Boundary Managementsm

 - An Extensive Policy Governance® Resource for Boards of Directors 

 -Proven Expertise in Basic to Advanced Governance Design

-The Authoritative Source for Boundary Management 


Featured Question - February 2, 2004

  Return   Previous Featured Questions


Do you have any suggestions for chairs of boards that have implemented Policy Governance?


Policy Governance promotes the concept of a strong board and a strong executive.  It is even more helpful to think of strong boards, strong executives, and strong chairs.  The chair has the responsibility for all board Means that the board has not kept for itself.  It seems to me that the old approach to governance is one that really didn't delegate much authority to the chair because the chair's authority was very unclear.  The chair, even more than the executive was always forced to ask for permission or to seek consensus to move ahead with decisions.  This is not true in Policy Governance.  Anything that is unstated in board Means which are defined by the Board Self-Management Policies is a chair decision.  This means that the chair's role is more than facilitator.  It is to be facilitator for what the board wants to be whole board decisions and to be the decision maker for all other board Means.  This doesn't mean that the chair can't seek input from the board, but to make the board decide seems to blur the separation of authority.  In Policy Governance, the board has full control through the Policies to dictate whatever they want.  To assume that they want to decide when they haven't explicitly said so seems to make the Policies less valuable or meaningful.  In other words, when the chair seeks permission the board gets to speak unintentionally or individual members get to have a larger voice without that larger voice being permitted by the whole board.

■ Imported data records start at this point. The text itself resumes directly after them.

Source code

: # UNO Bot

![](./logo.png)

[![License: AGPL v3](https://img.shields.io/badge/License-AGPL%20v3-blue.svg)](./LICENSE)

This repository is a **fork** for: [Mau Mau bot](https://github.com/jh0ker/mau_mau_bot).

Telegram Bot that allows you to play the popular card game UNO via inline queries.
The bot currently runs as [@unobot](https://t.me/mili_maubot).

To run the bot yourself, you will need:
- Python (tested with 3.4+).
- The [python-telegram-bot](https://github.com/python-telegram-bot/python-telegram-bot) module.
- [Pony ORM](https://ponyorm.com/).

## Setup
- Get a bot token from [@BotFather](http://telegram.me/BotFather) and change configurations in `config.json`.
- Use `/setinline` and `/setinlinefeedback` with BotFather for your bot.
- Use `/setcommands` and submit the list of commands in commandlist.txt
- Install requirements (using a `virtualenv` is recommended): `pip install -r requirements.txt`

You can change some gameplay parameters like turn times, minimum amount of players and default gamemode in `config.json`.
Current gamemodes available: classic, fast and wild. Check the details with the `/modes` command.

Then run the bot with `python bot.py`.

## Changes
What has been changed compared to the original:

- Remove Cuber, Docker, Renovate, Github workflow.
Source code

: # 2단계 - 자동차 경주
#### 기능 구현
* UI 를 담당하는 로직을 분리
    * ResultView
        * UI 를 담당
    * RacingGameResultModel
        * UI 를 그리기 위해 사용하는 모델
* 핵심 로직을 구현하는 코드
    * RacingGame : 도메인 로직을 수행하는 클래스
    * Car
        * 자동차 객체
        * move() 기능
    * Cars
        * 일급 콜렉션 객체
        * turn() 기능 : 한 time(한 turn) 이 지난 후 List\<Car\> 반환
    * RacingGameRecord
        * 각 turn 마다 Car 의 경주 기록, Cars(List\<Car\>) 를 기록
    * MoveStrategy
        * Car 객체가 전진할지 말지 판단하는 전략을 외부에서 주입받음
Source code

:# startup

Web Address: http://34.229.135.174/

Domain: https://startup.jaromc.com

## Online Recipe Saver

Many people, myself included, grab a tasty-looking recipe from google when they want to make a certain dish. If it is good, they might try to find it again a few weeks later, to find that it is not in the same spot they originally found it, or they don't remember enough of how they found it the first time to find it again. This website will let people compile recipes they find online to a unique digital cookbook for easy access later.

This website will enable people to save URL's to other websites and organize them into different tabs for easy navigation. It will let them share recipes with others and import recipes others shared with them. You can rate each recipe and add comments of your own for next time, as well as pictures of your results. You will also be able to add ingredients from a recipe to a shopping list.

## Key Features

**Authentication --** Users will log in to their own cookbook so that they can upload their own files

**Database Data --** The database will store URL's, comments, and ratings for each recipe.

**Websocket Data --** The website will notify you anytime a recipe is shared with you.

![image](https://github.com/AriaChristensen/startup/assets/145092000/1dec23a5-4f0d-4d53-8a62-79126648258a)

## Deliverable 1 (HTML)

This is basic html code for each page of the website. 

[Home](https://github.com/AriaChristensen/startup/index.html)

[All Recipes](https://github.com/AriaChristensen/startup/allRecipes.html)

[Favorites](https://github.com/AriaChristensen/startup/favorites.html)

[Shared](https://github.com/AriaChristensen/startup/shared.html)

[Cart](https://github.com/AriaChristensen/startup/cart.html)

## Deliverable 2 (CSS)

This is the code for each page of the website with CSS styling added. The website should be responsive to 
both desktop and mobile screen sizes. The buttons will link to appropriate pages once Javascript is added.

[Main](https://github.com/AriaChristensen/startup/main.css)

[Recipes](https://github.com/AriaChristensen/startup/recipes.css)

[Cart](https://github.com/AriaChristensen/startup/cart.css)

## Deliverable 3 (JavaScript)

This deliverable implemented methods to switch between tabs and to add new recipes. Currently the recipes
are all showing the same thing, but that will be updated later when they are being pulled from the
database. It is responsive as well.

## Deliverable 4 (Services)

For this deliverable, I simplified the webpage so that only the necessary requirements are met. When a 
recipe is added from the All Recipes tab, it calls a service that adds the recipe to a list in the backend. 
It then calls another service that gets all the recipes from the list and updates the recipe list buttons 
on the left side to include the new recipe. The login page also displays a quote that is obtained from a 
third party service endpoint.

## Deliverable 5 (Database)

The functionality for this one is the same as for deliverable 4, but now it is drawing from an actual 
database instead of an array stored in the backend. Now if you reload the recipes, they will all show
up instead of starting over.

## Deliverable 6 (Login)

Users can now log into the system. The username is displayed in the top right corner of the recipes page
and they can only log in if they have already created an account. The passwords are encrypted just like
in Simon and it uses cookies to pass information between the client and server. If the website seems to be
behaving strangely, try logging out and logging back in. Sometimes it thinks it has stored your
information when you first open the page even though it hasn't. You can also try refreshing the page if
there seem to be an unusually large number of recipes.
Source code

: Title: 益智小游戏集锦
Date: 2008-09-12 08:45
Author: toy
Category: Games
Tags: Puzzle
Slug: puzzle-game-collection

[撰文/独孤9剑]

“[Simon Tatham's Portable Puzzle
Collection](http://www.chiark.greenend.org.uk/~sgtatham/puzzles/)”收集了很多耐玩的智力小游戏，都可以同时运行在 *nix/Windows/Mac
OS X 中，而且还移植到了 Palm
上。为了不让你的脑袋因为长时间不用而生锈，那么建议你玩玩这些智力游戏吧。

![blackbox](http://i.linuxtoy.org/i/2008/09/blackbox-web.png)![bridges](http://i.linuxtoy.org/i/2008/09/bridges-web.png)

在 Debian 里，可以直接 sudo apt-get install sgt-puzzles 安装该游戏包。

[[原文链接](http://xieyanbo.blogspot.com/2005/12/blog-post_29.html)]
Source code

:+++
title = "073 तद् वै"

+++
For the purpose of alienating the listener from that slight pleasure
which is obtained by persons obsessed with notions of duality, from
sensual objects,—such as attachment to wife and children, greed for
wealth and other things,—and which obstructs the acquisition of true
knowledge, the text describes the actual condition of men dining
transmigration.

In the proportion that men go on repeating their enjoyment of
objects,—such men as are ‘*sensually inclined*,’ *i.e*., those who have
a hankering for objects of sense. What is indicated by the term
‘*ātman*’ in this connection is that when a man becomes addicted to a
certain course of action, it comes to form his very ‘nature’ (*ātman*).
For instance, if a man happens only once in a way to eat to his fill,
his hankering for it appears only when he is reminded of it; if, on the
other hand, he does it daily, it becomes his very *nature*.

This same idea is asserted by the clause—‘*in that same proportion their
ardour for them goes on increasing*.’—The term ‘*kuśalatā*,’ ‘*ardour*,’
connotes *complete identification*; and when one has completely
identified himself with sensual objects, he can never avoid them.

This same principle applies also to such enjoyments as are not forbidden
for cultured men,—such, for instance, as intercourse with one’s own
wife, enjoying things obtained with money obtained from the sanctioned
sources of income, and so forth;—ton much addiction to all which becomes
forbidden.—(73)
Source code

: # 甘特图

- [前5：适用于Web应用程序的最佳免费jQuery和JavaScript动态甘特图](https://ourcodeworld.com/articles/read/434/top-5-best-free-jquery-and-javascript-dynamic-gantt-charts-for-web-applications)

How does this translate into behavior or process for the chair and the board?  1.)  The chair should be directive except where limited by the Self-Governance Policies.  The chair can seek input but shouldn't seek permission .  The chair still has a variety of methods to make decisions, such as establishing a committee, assigning it to an individual, or making a personal decision.  However, to seek the board's decision seems to run counter to the delegation process.  2.)  The chair can differentiate who has authority but the willingness of the board to put their thoughts into Board Self-Management Policy.  If there is no move to make something a policy or doesn't become a policy, then it is a suggestion only and should be treated as such.  3.)  If a board wants to put something into written Policy or discuss putting something into Policy, the chair's responsibility is clearly to help facilitate a group decision.